Serving lobster, foie gras and roast pigeon behind a gilded façade, La Maison du Cygne is reputed to be one of Brussels' finest restaurants. Karl Marx visited it when he was writing The Communist Manifesto, a tract focused on class struggle. Ironically, it has more recently hosted deliberations about how the power of the ultra-wealthy can be increased.
On 24 March 2011, Karel de Gucht, the EU's trade commissioner, dined there with around 40 representatives of a corporate club called the Trans-Atlantic Business Dialogue.
An internal European Commission report of the encounter indicates that de Gucht committed himself to pursuing objectives that harmed ordinary people and the world's poor.
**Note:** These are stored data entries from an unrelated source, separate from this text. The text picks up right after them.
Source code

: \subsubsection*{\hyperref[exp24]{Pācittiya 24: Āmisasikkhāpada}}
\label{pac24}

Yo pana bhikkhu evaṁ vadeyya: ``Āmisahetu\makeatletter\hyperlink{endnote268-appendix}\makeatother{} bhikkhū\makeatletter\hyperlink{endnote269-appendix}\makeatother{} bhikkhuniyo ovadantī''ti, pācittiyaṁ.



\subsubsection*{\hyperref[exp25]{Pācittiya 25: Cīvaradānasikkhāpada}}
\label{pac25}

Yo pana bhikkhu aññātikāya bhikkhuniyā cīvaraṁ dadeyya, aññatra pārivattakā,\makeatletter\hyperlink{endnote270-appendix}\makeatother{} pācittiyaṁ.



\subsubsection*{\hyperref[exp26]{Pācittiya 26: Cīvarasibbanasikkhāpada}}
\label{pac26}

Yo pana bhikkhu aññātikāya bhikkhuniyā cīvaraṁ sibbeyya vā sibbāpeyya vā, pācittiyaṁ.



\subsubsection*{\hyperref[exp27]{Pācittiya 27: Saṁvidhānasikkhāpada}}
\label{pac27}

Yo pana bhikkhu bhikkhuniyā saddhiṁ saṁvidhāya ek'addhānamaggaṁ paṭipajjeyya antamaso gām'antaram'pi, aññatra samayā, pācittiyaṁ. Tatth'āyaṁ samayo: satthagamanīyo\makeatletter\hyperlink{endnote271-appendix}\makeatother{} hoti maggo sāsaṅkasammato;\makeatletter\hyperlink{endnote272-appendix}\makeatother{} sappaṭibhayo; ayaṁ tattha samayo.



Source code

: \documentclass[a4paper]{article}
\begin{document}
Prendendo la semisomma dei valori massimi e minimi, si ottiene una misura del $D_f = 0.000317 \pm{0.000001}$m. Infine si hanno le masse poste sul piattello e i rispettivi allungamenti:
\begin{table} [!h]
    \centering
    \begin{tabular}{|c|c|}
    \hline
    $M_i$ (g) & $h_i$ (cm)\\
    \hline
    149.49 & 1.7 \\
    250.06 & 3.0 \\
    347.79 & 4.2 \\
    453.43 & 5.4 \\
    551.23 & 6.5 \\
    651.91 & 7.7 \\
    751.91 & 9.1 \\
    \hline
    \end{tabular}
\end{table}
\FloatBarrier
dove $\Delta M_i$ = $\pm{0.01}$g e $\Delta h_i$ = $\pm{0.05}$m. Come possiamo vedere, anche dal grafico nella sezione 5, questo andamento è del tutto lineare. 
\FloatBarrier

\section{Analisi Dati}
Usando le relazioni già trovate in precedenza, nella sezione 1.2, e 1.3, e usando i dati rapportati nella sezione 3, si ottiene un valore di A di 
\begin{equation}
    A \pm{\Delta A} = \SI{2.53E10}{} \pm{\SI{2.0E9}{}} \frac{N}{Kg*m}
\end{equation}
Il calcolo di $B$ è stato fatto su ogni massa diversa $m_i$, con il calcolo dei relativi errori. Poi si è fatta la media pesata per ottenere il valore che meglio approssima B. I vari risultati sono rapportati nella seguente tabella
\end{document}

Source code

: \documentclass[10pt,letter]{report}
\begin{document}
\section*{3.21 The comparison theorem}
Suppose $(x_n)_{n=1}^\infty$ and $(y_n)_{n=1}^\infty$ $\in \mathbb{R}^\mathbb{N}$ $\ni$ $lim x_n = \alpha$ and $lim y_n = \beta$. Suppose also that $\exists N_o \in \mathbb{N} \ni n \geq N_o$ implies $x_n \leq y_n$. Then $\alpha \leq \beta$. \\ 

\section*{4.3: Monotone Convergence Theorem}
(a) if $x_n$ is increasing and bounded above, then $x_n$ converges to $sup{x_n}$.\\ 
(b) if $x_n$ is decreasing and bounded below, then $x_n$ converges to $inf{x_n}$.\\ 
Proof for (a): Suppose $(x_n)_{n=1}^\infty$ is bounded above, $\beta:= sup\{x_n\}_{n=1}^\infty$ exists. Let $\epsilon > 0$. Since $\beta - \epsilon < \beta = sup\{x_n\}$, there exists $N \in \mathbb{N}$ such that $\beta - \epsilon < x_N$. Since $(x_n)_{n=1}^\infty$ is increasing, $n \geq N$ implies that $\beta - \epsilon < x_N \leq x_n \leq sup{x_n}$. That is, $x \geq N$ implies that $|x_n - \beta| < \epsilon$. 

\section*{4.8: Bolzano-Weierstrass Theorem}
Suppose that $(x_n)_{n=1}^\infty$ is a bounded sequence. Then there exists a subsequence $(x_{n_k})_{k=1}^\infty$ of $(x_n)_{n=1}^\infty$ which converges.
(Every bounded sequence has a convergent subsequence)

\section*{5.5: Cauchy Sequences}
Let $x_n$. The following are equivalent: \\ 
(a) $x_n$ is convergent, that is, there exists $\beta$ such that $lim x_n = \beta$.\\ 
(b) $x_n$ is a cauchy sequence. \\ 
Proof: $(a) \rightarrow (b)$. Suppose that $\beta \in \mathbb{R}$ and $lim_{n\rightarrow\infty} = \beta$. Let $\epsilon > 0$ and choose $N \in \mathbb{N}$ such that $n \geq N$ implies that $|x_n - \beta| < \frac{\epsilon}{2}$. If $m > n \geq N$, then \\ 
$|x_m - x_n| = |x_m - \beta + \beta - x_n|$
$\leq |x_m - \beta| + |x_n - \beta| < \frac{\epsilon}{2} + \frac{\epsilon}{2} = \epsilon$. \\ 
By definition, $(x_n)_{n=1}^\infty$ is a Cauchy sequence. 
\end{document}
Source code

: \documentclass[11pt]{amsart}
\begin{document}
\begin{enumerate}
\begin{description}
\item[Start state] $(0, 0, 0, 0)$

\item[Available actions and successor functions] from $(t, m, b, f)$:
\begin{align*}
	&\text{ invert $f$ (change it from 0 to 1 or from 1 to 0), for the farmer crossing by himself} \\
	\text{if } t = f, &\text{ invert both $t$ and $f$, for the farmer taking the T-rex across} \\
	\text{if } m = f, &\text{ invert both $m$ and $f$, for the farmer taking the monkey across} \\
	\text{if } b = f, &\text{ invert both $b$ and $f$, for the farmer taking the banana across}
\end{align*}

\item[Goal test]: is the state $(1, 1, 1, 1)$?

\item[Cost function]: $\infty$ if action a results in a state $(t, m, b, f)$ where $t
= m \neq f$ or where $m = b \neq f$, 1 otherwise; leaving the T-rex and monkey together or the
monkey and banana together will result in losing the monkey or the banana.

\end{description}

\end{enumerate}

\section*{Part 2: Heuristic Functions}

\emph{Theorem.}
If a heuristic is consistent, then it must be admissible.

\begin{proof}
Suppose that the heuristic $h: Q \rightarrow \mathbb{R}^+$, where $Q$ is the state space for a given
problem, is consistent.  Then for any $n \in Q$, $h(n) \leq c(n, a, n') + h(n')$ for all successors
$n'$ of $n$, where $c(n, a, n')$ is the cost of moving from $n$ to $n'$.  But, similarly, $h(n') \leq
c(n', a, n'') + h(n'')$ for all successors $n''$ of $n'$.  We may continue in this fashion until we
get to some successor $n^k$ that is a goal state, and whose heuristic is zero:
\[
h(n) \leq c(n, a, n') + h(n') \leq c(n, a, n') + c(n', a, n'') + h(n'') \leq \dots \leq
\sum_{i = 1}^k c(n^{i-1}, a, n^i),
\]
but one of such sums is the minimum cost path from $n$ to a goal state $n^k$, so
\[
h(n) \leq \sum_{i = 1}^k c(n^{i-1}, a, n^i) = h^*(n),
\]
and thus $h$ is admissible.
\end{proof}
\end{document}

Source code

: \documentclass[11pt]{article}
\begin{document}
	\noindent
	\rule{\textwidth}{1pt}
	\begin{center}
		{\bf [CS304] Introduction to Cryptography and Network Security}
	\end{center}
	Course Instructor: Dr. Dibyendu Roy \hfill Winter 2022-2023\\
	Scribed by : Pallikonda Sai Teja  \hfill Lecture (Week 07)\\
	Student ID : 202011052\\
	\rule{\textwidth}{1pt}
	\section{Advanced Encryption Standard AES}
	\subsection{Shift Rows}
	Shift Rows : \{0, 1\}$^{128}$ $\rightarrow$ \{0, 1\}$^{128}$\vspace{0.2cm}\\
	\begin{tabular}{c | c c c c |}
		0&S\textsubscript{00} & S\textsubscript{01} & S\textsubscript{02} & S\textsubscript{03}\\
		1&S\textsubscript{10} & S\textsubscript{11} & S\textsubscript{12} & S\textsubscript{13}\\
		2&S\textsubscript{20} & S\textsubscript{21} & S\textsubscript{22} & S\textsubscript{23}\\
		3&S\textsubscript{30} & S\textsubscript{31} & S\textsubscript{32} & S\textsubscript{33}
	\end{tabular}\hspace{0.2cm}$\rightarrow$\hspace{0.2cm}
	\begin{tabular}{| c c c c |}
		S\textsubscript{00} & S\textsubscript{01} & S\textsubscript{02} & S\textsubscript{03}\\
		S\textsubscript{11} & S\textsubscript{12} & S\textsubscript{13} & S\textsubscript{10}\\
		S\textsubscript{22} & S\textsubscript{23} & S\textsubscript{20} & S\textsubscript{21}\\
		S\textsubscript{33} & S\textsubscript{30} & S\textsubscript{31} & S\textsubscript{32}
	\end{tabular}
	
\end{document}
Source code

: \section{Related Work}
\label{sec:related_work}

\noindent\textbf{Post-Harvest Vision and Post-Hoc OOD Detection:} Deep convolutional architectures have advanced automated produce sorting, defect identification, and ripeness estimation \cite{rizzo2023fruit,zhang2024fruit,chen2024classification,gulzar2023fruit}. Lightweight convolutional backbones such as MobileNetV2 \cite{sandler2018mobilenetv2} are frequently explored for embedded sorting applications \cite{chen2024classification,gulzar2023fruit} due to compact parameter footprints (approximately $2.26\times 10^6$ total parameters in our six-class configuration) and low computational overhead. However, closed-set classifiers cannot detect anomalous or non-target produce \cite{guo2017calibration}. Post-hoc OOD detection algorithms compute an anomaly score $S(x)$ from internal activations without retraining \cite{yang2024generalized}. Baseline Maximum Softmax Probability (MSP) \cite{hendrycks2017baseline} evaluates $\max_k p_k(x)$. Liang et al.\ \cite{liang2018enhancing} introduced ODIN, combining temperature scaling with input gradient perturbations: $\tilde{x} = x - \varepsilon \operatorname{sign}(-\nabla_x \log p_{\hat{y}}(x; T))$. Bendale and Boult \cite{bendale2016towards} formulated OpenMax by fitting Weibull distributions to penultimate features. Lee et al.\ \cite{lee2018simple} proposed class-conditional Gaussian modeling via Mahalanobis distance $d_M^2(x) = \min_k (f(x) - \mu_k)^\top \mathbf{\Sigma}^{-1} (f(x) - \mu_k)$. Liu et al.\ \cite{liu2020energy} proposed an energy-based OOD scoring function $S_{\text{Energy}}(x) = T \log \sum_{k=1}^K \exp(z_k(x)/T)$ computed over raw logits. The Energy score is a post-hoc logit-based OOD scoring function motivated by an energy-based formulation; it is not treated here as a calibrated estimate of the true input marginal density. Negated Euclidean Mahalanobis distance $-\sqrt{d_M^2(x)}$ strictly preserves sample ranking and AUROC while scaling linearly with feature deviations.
Among the topics discussed at this secret nosh-up were ensuring that global health and environmental initiatives did not endanger the monopolies enjoyed by big business. Such monopolies have become known as "intellectual property rights" (IPR) - an anti-democratic concept whereby ideas and knowledge can be privately "owned".
After the electronics firm Siemens commended the EU's trade officials for their work "in a difficult area", De Gucht acknowledged that their policies on "intellectual property" were "not supported by public opinion".
Positive outcome?
De Gucht expanded on this theme in a letter he sent to the TABD, also during 2011. In it, de Gucht referred to an "impression that IPRs may hinder innovation, as well as access to essential goods such as medicines or 'green' technologies." He added: "the public debate around IPR risks putting rightholders on the defensive and it is necessary to reflect on how to change the terms of the public debate".
The same letter illustrates - perhaps inadvertently - why the public is correct.
De Gucht claimed that EU officials "prevented the inclusion" of IPR issues on the agenda for a major UN climate change conference in Durban that year, arguing that was "a very positive outcome".
He bragged, too, of putting pressure on the World Health Organisation not to bother itself with intellectual property.
Telling climate change negotiators they may not address intellectual property may be a "positive outcome" for big business. Not so for the rest of humanity.
African, Asian and Latin American governments had sought an arrangement whereby they would be able to override patents on solar panels, wind turbines and other technology for generating renewable electricity. This was an entirely reasonable request, aimed at making energy clean and affordable.
Yet de Gucht was more eager to help energy firms reap in profits than to avert ecological catastrophes.
Despicable
His attitude to pharmaceutical patents is equally despicable. De Gucht wanted to ensure that discussions on intellectual property are confined to pro-corporate bodies like the World Trade Organisation, rather than being extended to UN agencies with a mandate to protect public health or fight poverty.
De Gucht and officials working under him have been saying different things in public than in private.
In January this year, de Gucht expressed some understanding over why there is disquiet about the planned EU-US trade and investment agreement and especially the proposal that it allow corporations to challenge laws and policies they do not like. He identified as problematic the tobacco industry's record of invoking similar clauses in previous trade accords to litigate against anti-smoking initiatives.
Yet tobacco firms have been active in seeking that such provisions - known to policy wonks as investor-state dispute settlement - be inserted in the EU-US deal. British American Tobacco and Philip Morris are members of the Trans-Atlantic Business Council (as the TABD is now called). It has been formally tasked by the American and European authorities with advising on how trans-Atlantic economic links can be bolstered and has prepared the groundwork for the current trade talks.
Last year, I asked Leopoldo Rubinacci, a leading EU trade negotiator, about why cigarette-makers were shaping the agenda. "I'm not aware of any specific participation or influence of the tobacco industry in this debate," he replied.
Contrary to what he implied, De Gucht's team has been in contact with individual tobacco companies, as well as umbrella groups to which they belong. In June 2012, his adviser Damien Levie met a representative of British American Tobacco.
Australia's moves to require that all cigarettes be sold in plain packaging - something that the tobacco industry is challenging under another free trade agreement - was discussed. Levie has more recently been working alongside Rubinacci as a negotiator with the US.
Unless she performs badly at her "confirmation hearing" in the European Parliament next week, Cecilia Malmström will soon replace de Gucht as the Union's trade chief.
Pandering to villains
The handover is unlikely to make much difference. Both of these politicians adhere to liberalism, an ideology dedicated to widening inequality.
In her previous role as the EU's home affairs commissioner, Malmström has approved efforts to train warplanes on asylum-seekers. Having sniffed out new opportunities for the weapons industry, she should have no difficulty pandering to Big Tobacco and other villains.
The wealthy will continue to be favoured.